- _Exercise details_:
Of the material below, the lines to be retyped are those from the line containing "C'est Minerva qui avait dit ça." through the line containing "<<~Acceptable, dit-il. Mais", inclusive; reproduce them exactly.

- _Input material_:
┌──
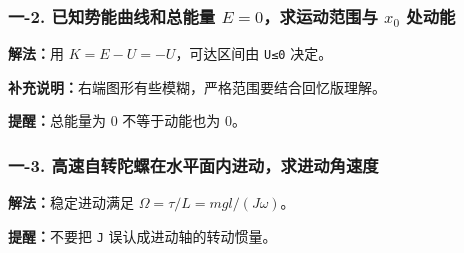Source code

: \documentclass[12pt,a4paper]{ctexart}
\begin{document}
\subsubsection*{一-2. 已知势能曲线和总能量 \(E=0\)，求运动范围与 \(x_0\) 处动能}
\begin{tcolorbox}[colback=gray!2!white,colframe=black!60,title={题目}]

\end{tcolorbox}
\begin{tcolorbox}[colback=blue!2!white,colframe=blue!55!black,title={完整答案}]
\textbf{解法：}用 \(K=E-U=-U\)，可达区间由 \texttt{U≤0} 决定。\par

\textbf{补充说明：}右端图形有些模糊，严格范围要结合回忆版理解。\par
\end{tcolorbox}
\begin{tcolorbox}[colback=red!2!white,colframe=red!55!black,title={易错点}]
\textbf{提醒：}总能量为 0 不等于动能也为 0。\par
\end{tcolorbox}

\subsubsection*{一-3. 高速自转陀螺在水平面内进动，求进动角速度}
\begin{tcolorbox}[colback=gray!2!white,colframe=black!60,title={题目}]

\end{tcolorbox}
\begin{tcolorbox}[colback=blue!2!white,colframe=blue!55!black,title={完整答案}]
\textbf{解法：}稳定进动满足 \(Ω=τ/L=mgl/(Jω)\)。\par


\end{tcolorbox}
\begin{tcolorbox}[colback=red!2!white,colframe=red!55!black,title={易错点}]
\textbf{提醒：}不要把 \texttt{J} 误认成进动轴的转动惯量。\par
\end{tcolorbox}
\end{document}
└──
┌──
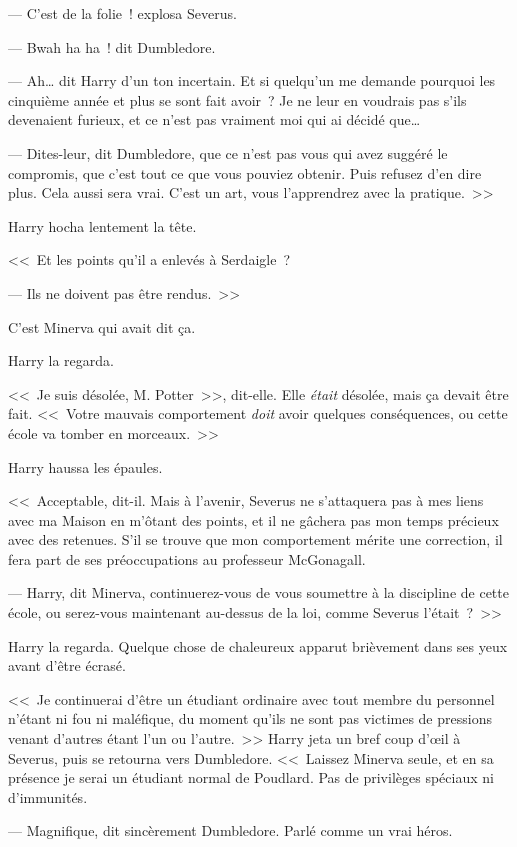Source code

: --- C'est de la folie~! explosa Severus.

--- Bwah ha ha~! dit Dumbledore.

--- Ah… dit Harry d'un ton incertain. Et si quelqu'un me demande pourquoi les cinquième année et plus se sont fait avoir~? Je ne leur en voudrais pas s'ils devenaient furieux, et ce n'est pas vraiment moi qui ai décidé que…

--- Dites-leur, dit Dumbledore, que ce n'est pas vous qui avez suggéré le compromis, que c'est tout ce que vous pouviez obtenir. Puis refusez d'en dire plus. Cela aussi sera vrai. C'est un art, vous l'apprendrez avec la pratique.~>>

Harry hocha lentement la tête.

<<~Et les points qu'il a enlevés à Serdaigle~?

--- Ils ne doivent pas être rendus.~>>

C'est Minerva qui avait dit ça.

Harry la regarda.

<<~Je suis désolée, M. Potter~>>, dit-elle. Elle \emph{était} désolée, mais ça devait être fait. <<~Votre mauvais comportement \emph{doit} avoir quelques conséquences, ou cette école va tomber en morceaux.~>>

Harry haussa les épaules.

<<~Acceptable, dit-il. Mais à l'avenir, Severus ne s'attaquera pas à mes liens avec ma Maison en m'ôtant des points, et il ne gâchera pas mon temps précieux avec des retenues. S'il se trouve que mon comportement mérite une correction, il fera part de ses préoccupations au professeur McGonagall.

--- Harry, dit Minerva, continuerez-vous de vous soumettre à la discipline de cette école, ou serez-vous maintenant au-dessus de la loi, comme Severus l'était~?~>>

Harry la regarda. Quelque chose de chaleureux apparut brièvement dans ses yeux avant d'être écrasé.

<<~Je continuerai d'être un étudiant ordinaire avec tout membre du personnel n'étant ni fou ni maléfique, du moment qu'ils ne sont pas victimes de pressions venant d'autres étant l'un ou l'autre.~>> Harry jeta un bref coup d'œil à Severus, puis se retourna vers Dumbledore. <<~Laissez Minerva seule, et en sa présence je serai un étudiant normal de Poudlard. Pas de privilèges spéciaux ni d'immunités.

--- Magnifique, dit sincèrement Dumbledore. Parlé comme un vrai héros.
└──
- _Exercise answer_:
C'est Minerva qui avait dit ça.

Harry la regarda.

<<~Je suis désolée, M. Potter~>>, dit-elle. Elle \emph{était} désolée, mais ça devait être fait. <<~Votre mauvais comportement \emph{doit} avoir quelques conséquences, ou cette école va tomber en morceaux.~>>

Harry haussa les épaules.

<<~Acceptable, dit-il. Mais à l'avenir, Severus ne s'attaquera pas à mes liens avec ma Maison en m'ôtant des points, et il ne gâchera pas mon temps précieux avec des retenues. S'il se trouve que mon comportement mérite une correction, il fera part de ses préoccupations au professeur McGonagall.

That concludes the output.